97 killed in Mozambique makeshift ferry disaster

Published April 9, 2024
THIS screen grab from a video shows the converted fishing boat before it set off on the voyage and sank near the northern coast of Mozambique, on Monday.—AFP
THIS screen grab from a video shows the converted fishing boat before it set off on the voyage and sank near the northern coast of Mozambique, on Monday.—AFP

MAPUTO: Rescuers searched off the northern coast of Mozambique on Monday after a makeshift ferry boat carrying people fleeing a cholera outbreak capsized, killing at least 97.

The converted fishing boat, with about 130 people on board, ran into trouble late on Sunday as it headed for an island off Nampula province, officials said.

Most of those on board were trying to escape the mainland after misinformation about cholera caused a panic, according to Nampula’s secretary of state Jaime Neto. Many children were among the victims, he added.

On Sunday, authorities said the boat was believed to have sunk as it was overcrowded and unsuited to carrying passengers.

Most passengers were escaping mainland country due to panic caused by cholera misinformation

It was later clarified that the vessel capsized after taking on water.

“Water filled the boat… and the tragedy happened,” Menque Amade, a crew member who survived the accident, told national broadcaster TVM.

Silverio Nauaito, the island’s administrator, told AFP that six bodies were pulled from the waters on Monday, bringing the death toll to 97.

Rescuers have found 12 survivors and search operations are continuing, the official said.

The southern African country, one of the world’s poorest, has recorded almost 15,000 cases of cholera and 32 deaths since October, according to government data.

Nampula is the worst affected region, accounting for a third of all cases.

Locals told AFP that health authorities recently stepped up outreach and prevention efforts.

But the increased medical presence caused a scare among some residents, pushing a number of them to flee, they said.

In recent months, the province has also received a large influx of people fleeing a wave of jihadist attacks in its northern neighbour of Cabo Delgado.

Some of those on board were planning to go and stay with family on the island.
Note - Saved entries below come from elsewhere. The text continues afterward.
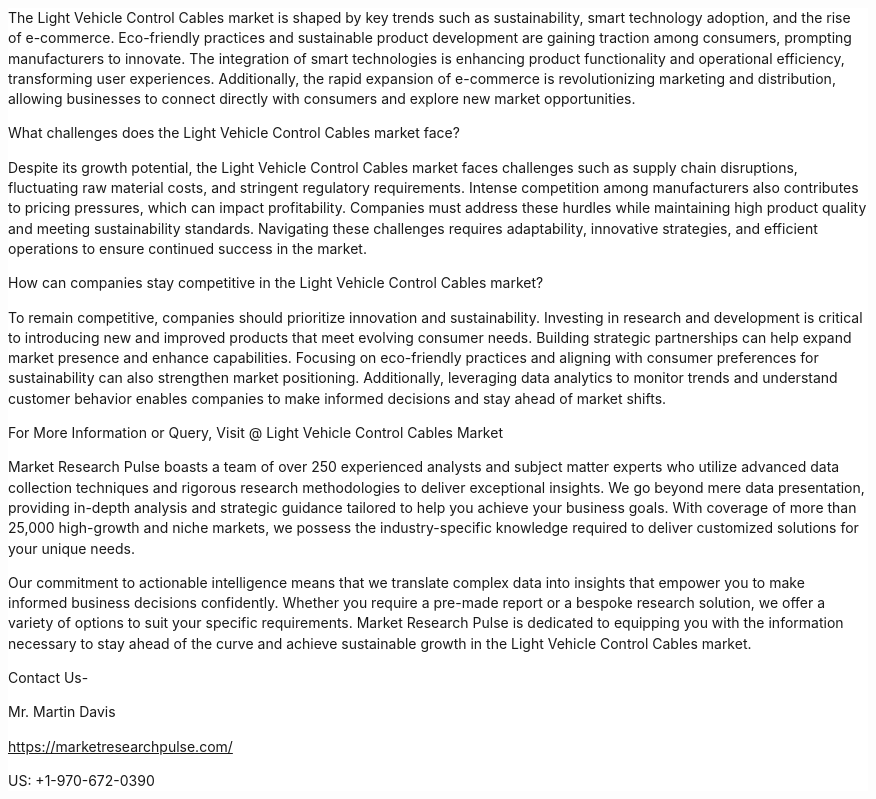 The Light Vehicle Control Cables market is shaped by key trends such as sustainability, smart technology adoption, and the rise of e-commerce. Eco-friendly practices and sustainable product development are gaining traction among consumers, prompting manufacturers to innovate. The integration of smart technologies is enhancing product functionality and operational efficiency, transforming user experiences. Additionally, the rapid expansion of e-commerce is revolutionizing marketing and distribution, allowing businesses to connect directly with consumers and explore new market opportunities.

What challenges does the Light Vehicle Control Cables market face?

Despite its growth potential, the Light Vehicle Control Cables market faces challenges such as supply chain disruptions, fluctuating raw material costs, and stringent regulatory requirements. Intense competition among manufacturers also contributes to pricing pressures, which can impact profitability. Companies must address these hurdles while maintaining high product quality and meeting sustainability standards. Navigating these challenges requires adaptability, innovative strategies, and efficient operations to ensure continued success in the market.

How can companies stay competitive in the Light Vehicle Control Cables market?

To remain competitive, companies should prioritize innovation and sustainability. Investing in research and development is critical to introducing new and improved products that meet evolving consumer needs. Building strategic partnerships can help expand market presence and enhance capabilities. Focusing on eco-friendly practices and aligning with consumer preferences for sustainability can also strengthen market positioning. Additionally, leveraging data analytics to monitor trends and understand customer behavior enables companies to make informed decisions and stay ahead of market shifts.

For More Information or Query, Visit @ Light Vehicle Control Cables Market

Market Research Pulse boasts a team of over 250 experienced analysts and subject matter experts who utilize advanced data collection techniques and rigorous research methodologies to deliver exceptional insights. We go beyond mere data presentation, providing in-depth analysis and strategic guidance tailored to help you achieve your business goals. With coverage of more than 25,000 high-growth and niche markets, we possess the industry-specific knowledge required to deliver customized solutions for your unique needs.

Our commitment to actionable intelligence means that we translate complex data into insights that empower you to make informed business decisions confidently. Whether you require a pre-made report or a bespoke research solution, we offer a variety of options to suit your specific requirements. Market Research Pulse is dedicated to equipping you with the information necessary to stay ahead of the curve and achieve sustainable growth in the Light Vehicle Control Cables market.

Contact Us-

Mr. Martin Davis

https://marketresearchpulse.com/

US: +1-970-672-0390
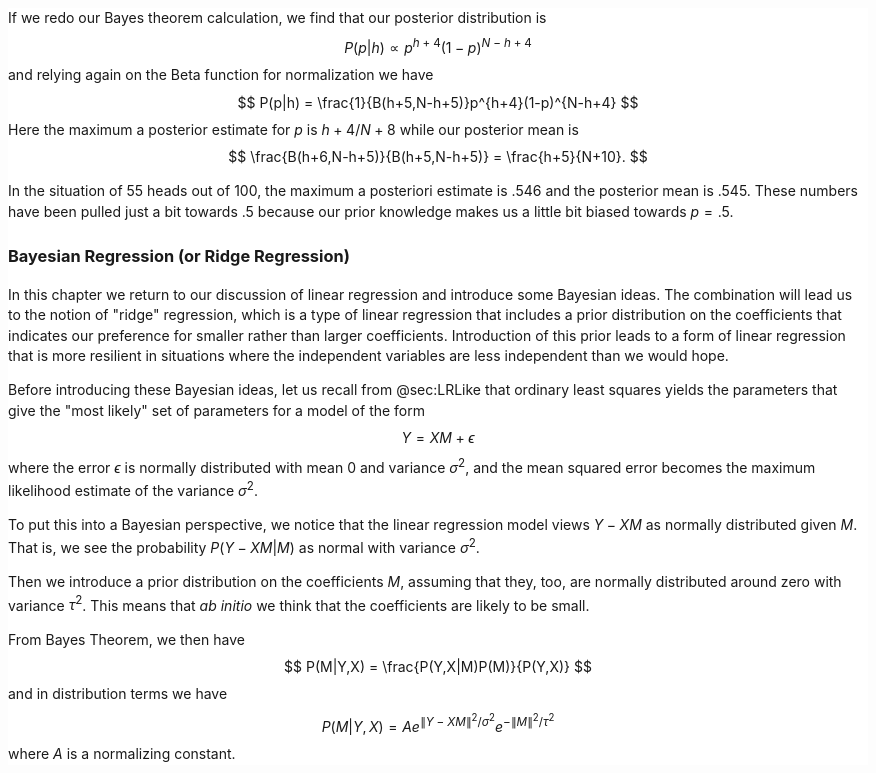 If we redo our Bayes theorem calculation, we find that our posterior distribution is
$$
P(p|h) \propto p^{h+4}(1-p)^{N-h+4}
$$
and relying again on the Beta function for normalization we have
$$
P(p|h) = \frac{1}{B(h+5,N-h+5)}p^{h+4}(1-p)^{N-h+4}
$$
Here the maximum a posterior estimate for $p$ is $h+4/N+8$ while our posterior mean is
$$
\frac{B(h+6,N-h+5)}{B(h+5,N-h+5)} = \frac{h+5}{N+10}.
$$

In the situation of $55$ heads out of $100$, the maximum a posteriori estimate is $.546$ and
the posterior mean is $.545$.  These numbers have been pulled just a bit towards $.5$ because our
prior knowledge makes us a little bit biased towards $p=.5$.

### Bayesian Regression (or Ridge Regression)

In this chapter we return to our discussion of linear regression and introduce some Bayesian ideas.
The combination will lead us to the notion of "ridge" regression, which is a type of linear regression that
includes a prior distribution on the coefficients that indicates our preference for smaller rather than larger
coefficients. Introduction of this prior leads to a form of linear regression that is more resilient in situations
where the independent variables are less independent than we would hope.

Before introducing these Bayesian ideas, let us recall from @sec:LRLike that ordinary least squares yields the
parameters that give the "most likely" set of parameters for a model of the form
$$
Y=XM + \epsilon
$$
where the error $\epsilon$ is normally distributed with mean $0$ and variance $\sigma^2$, and the mean squared error becomes the maximum likelihood estimate of the variance $\sigma^2$.

To put this into a Bayesian perspective, we notice that the linear regression model views $Y-XM$
as normally distributed given $M$.  That is, we see the probability $P(Y-XM|M)$ as normal with variance
$\sigma^2$.  

Then we introduce a prior distribution on the coefficients $M$, assuming that they, too, are normally
distributed around zero with variance $\tau^2$.  This means that *ab initio* we think that the coefficients
are likely to be small.

From Bayes Theorem, we then have
$$
P(M|Y,X) = \frac{P(Y,X|M)P(M)}{P(Y,X)}
$$
and in distribution terms we have
$$
P(M|Y,X) = Ae^{\|Y-XM\|^2/\sigma^2}e^{-\|M\|^2/\tau^{2}}
$$
where $A$ is a normalizing constant.

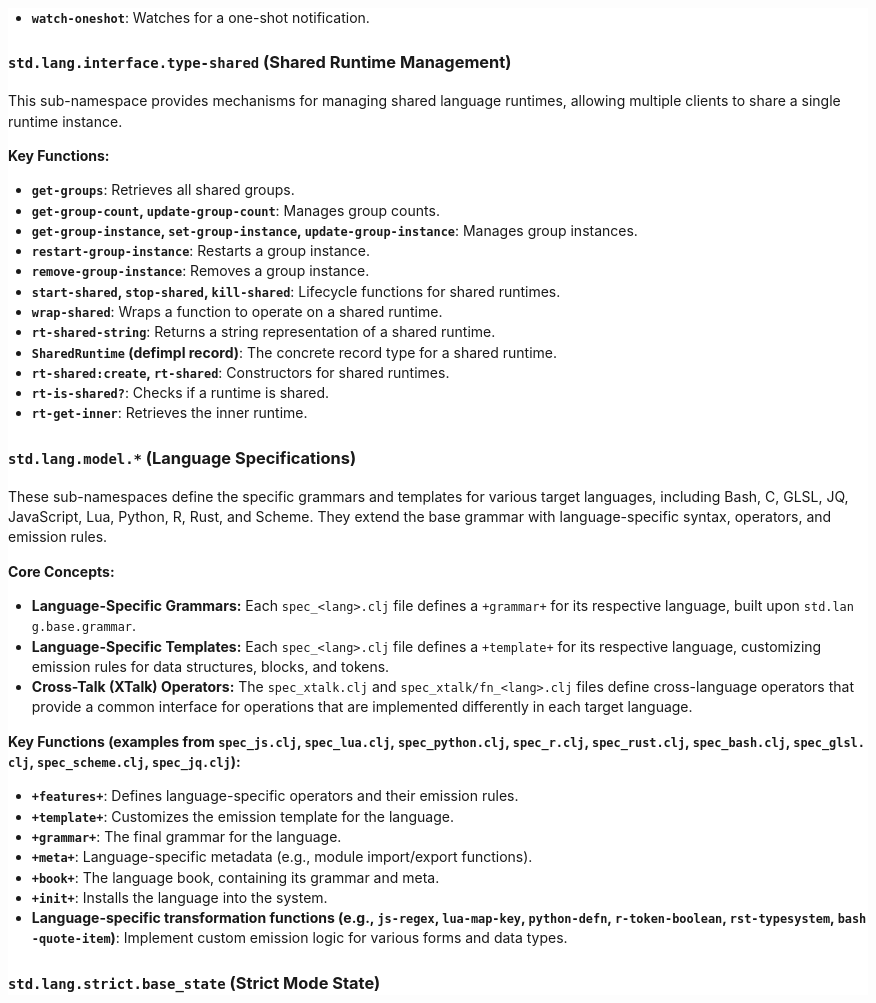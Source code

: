 *   **`watch-oneshot`**: Watches for a one-shot notification.

### `std.lang.interface.type-shared` (Shared Runtime Management)

This sub-namespace provides mechanisms for managing shared language runtimes, allowing multiple clients to share a single runtime instance.

**Key Functions:**

*   **`get-groups`**: Retrieves all shared groups.
*   **`get-group-count`, `update-group-count`**: Manages group counts.
*   **`get-group-instance`, `set-group-instance`, `update-group-instance`**: Manages group instances.
*   **`restart-group-instance`**: Restarts a group instance.
*   **`remove-group-instance`**: Removes a group instance.
*   **`start-shared`, `stop-shared`, `kill-shared`**: Lifecycle functions for shared runtimes.
*   **`wrap-shared`**: Wraps a function to operate on a shared runtime.
*   **`rt-shared-string`**: Returns a string representation of a shared runtime.
*   **`SharedRuntime` (defimpl record)**: The concrete record type for a shared runtime.
*   **`rt-shared:create`, `rt-shared`**: Constructors for shared runtimes.
*   **`rt-is-shared?`**: Checks if a runtime is shared.
*   **`rt-get-inner`**: Retrieves the inner runtime.

### `std.lang.model.*` (Language Specifications)

These sub-namespaces define the specific grammars and templates for various target languages, including Bash, C, GLSL, JQ, JavaScript, Lua, Python, R, Rust, and Scheme. They extend the base grammar with language-specific syntax, operators, and emission rules.

**Core Concepts:**

*   **Language-Specific Grammars:** Each `spec_<lang>.clj` file defines a `+grammar+` for its respective language, built upon `std.lang.base.grammar`.
*   **Language-Specific Templates:** Each `spec_<lang>.clj` file defines a `+template+` for its respective language, customizing emission rules for data structures, blocks, and tokens.
*   **Cross-Talk (XTalk) Operators:** The `spec_xtalk.clj` and `spec_xtalk/fn_<lang>.clj` files define cross-language operators that provide a common interface for operations that are implemented differently in each target language.

**Key Functions (examples from `spec_js.clj`, `spec_lua.clj`, `spec_python.clj`, `spec_r.clj`, `spec_rust.clj`, `spec_bash.clj`, `spec_glsl.clj`, `spec_scheme.clj`, `spec_jq.clj`):**

*   **`+features+`**: Defines language-specific operators and their emission rules.
*   **`+template+`**: Customizes the emission template for the language.
*   **`+grammar+`**: The final grammar for the language.
*   **`+meta+`**: Language-specific metadata (e.g., module import/export functions).
*   **`+book+`**: The language book, containing its grammar and meta.
*   **`+init+`**: Installs the language into the system.
*   **Language-specific transformation functions (e.g., `js-regex`, `lua-map-key`, `python-defn`, `r-token-boolean`, `rst-typesystem`, `bash-quote-item`)**: Implement custom emission logic for various forms and data types.

### `std.lang.strict.base_state` (Strict Mode State)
“They were running away from the cholera outbreak. They got into the boat, the sea was rough, the boat capsized and it killed a lot of people,” Abdul Chemuna, a relative of three of those who died in the accident, told national television.

Missing at sea

The boat was headed to the Island of Mozambique, a small coral islet that used to serve as the capital of Portuguese East Africa and gave its name to the country.

Nauaito said it was not clear how many people were missing at sea as authorities were yet to determine the exact number of passengers.

Television footage showed locals gathered around the red and green wooden boat, which had been pulled onto a beach.

Some looked out at the windy sea. Others stood next to bodies lying on the ground covered by blankets.

A trading-post on the route to India, initially used by Arab merchants, the Island of Mozambique was claimed for Portugal by famed explorer Vasco da Gama.

Hosting a fortified city and linked to the mainland by a bridge built in the 1960s, the island is listed as a World Heritage Site by the UN’s culture agency, UNESCO.

Mozambique, which has a long Indian Ocean coastline, was a Portuguese colony until independence in 1975.

Home to more than 30 million people, it is regularly hit by destructive cyclones.

In March, at least one person died as an illegal fishing vessel foundered near a southern beach.

With almost two-thirds of the population living in poverty, Mozambique has set high hopes on vast natural gas deposits discovered in Cabo Delgado in 2010.

But an insurgency since 2017 waged by militants linked to the Islamic State group has stalled progress.

More than 5,000 people have been killed and almost a million forced to flee their homes since fighting began.